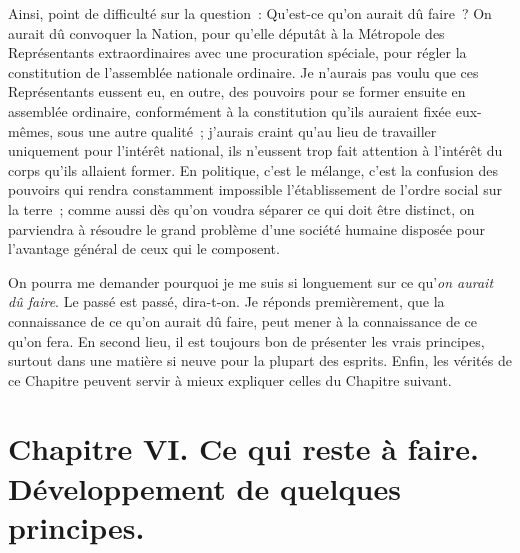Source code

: \documentclass[french,twoside]{book} %
\newcommand\chapteropen{} %
\newcommand\chapterclose{} %
\begin{document}
Ainsi, point de difficulté sur la question : Qu’est-ce qu’on aurait dû faire ? On aurait dû convoquer la Nation, pour qu’elle députât à la Métropole des Représentants extraordinaires avec une procuration spéciale, pour régler la constitution de l’assemblée nationale ordinaire. Je n’aurais pas voulu que ces Représentants eussent eu, en outre, des pouvoirs pour se former ensuite en assemblée ordinaire, conformément à la constitution qu’ils auraient fixée eux-mêmes, sous une autre qualité ; j’aurais craint qu’au lieu de travailler uniquement pour l’intérêt national, ils n’eussent trop fait attention à l’intérêt du corps qu’ils allaient former. En politique, c’est le mélange, c’est la confusion des pouvoirs qui rendra constamment impossible l’établissement de l’ordre social sur la terre ; comme aussi dès qu’on voudra séparer ce qui doit être distinct, on parviendra à résoudre le grand problème d’une société humaine disposée pour l’avantage général de ceux qui le composent.\par
On pourra me demander pourquoi je me suis si longuement sur ce qu’{\itshape on aurait dû faire}. Le passé est passé, dira-t-on. Je réponds premièrement, que la connaissance de ce qu’on aurait dû faire, peut mener à la connaissance de ce qu’on fera. En second lieu, il est toujours bon de présenter les vrais principes, surtout dans une matière si neuve pour la plupart des esprits. Enfin, les vérités de ce Chapitre peuvent servir à mieux expliquer celles du Chapitre suivant.\par

\chapterclose


\chapteropen
\chapter[{Chapitre VI. Ce qui reste à faire. Développement de quelques principes.}]{Chapitre VI. Ce qui reste à faire. Développement de quelques principes.}\renewcommand{\leftmark}{Chapitre VI. Ce qui reste à faire. Développement de quelques principes.}
\end{document}
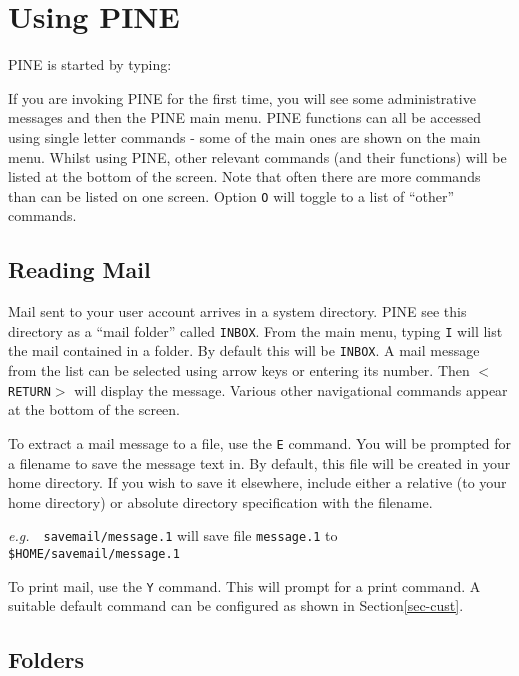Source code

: \documentclass[11pt,nolof]{starlink}
\begin{document}
\scfrontmatter

\section{Using PINE}

PINE is started by typing:

\begin{terminalv}
\end{terminalv}

If you are invoking PINE for the first time, you will see some
administrative messages and then the PINE main menu. PINE functions
can all be accessed using single letter commands - some of the main
ones are shown on the main menu. Whilst using PINE, other relevant commands
(and their functions) will be listed at the bottom of the screen.
Note that often there are more commands than can be listed on one screen.
Option \texttt{O} will toggle to a list of ``other'' commands.

\subsection{Reading Mail}

Mail sent to your user account arrives in a system directory. PINE
see this directory as a ``mail folder'' called \texttt{INBOX}. From the
main menu, typing \texttt{I} will list the mail contained in a folder.
By default this will be \texttt{INBOX}. A mail message from the list
can be selected using arrow keys or entering its number. Then \texttt{$<$RETURN$>$} will display the message. Various other navigational commands
appear at the bottom of the screen.

To extract a mail message to a file, use the \texttt{E} command. You will be
prompted for a filename to save the message text in. By default, this
file will be created in your home directory. If you wish to save it
elsewhere, include either a relative (to your home directory)
or absolute directory specification with the filename.

\emph{e.g.}~~\texttt{savemail/message.1} will save file \texttt{message.1} to
\texttt{\$HOME/savemail/message.1}

To print mail, use the \texttt{Y} command. This will prompt for
a print command. A suitable default command can be configured as
shown in Section\ref{sec-cust}.

\subsection{Folders}
\end{document}
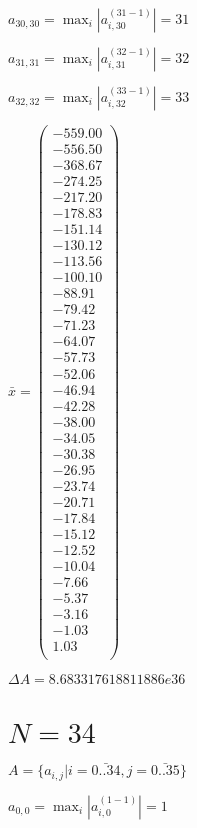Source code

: \documentclass[a4paper,12pt]{article}
\begin{document}
$a _{ 30, 30 } =  \max _i |a _{ i, 30 } ^{ (31 - 1) } | = 31$

$a _{ 31, 31 } =  \max _i |a _{ i, 31 } ^{ (32 - 1) } | = 32$

$a _{ 32, 32 } =  \max _i |a _{ i, 32 } ^{ (33 - 1) } | = 33$

$\bar { x } = \begin{pmatrix}
-559.00 \\
-556.50 \\
-368.67 \\
-274.25 \\
-217.20 \\
-178.83 \\
-151.14 \\
-130.12 \\
-113.56 \\
-100.10 \\
-88.91 \\
-79.42 \\
-71.23 \\
-64.07 \\
-57.73 \\
-52.06 \\
-46.94 \\
-42.28 \\
-38.00 \\
-34.05 \\
-30.38 \\
-26.95 \\
-23.74 \\
-20.71 \\
-17.84 \\
-15.12 \\
-12.52 \\
-10.04 \\
-7.66 \\
-5.37 \\
-3.16 \\
-1.03 \\
1.03 \\
\end{pmatrix}
$

$\Delta A = 8.683317618811886e36$



\section{ $N = 34$ }
$A = \{ a _{ i, j } | i = \bar { 0..34 }, j = \bar { 0..35 } \}$

$a _{ 0, 0 } =  \max _i |a _{ i, 0 } ^{ (1 - 1) } | = 1$
\end{document}
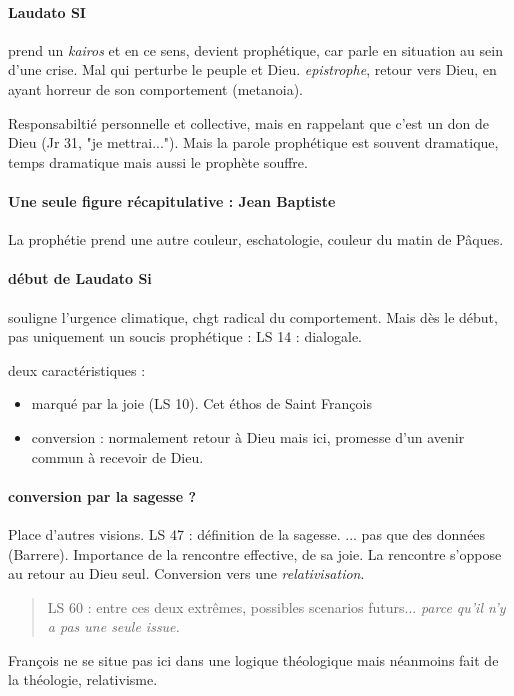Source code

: \paragraph{Laudato SI} prend un \textit{kairos} et en ce sens, devient prophétique, car parle en situation au sein d'une crise. Mal qui perturbe le peuple et Dieu. \textit{epistrophe}, retour vers Dieu, en ayant horreur de son comportement (metanoia).

Responsabiltié personnelle et collective, mais en rappelant que c'est un don de Dieu (Jr 31, "je mettrai...").
Mais la parole prophétique est souvent dramatique, temps dramatique mais aussi le prophète souffre.
\paragraph{Une seule figure récapitulative : Jean Baptiste } La prophétie prend une autre couleur, eschatologie, couleur du matin de Pâques. 

\paragraph{début de Laudato Si} souligne l'urgence climatique, chgt radical du comportement. Mais dès le début, pas uniquement un soucis prophétique : 
LS 14 : dialogale. 

deux caractéristiques :
\begin{itemize}
    \item marqué par la joie (LS 10). Cet éthos de Saint François
    \item conversion : normalement retour à Dieu mais ici, promesse d'un avenir commun à recevoir de Dieu. 
\end{itemize}

\paragraph{conversion par la sagesse ?} Place d'autres visions. 
LS 47 : définition de la sagesse. ... pas que des données (Barrere). 
Importance de la rencontre effective, de sa joie.
La rencontre s'oppose au retour au Dieu seul.
Conversion vers une \textit{relativisation}. 

\begin{quote}
LS 60 : entre ces deux extrêmes, possibles scenarios futurs... \textit{parce qu'il n'y a pas une seule issue.}
    
\end{quote}

François ne se situe pas ici dans une logique théologique mais néanmoins fait de la théologie, relativisme.

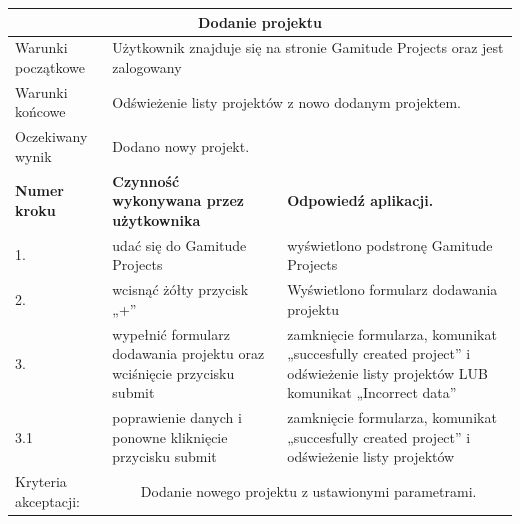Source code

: \documentclass[a4paper,11pt]{report}
\begin{document}
\begin{table}[H]
	\centering
	\begin{tabular}{|p{2cm}|p{6cm}|p{6cm}|}
	\hline
	\multicolumn{3}{|c|}{\textbf{Dodanie projektu}}\\
	\hline
	Warunki początkowe & \multicolumn{2}{|p{12cm}|}{Użytkownik znajduje się na stronie Gamitude Projects oraz jest zalogowany}\\
	\hline
	Warunki końcowe & \multicolumn{2}{|p{12cm}|}{Odświeżenie listy projektów z nowo dodanym projektem.}\\
	\hline
	Oczekiwany wynik & \multicolumn{2}{|p{12cm}|}{Dodano nowy projekt.}\\
	\hline
	\textbf{Numer kroku} & \textbf{Czynność wykonywana przez użytkownika} & \textbf{Odpowiedź aplikacji.} \\
	\hline
	1. & udać się do Gamitude Projects & wyświetlono podstronę Gamitude Projects \\
	\hline
	2. & wcisnąć żółty przycisk „+” & Wyświetlono formularz dodawania projektu \\
	\hline
	3. & wypełnić formularz dodawania projektu oraz wciśnięcie przycisku submit & zamknięcie formularza, komunikat „succesfully created project” i odświeżenie listy projektów LUB komunikat „Incorrect data” \\
	\hline
	3.1 & poprawienie danych i ponowne kliknięcie przycisku submit & zamknięcie formularza, komunikat „succesfully created project” i odświeżenie listy projektów \\
	\hline
	Kryteria akceptacji: & \multicolumn{2}{|c|}{Dodanie nowego projektu z ustawionymi parametrami.} \\
	\hline
	\end{tabular}
\end{table}
\end{document}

::::

_TASK STATEMENT_
From the listing above, work out the number of lines that contain "screen" and give only that.

_ANSWER SECTION_
3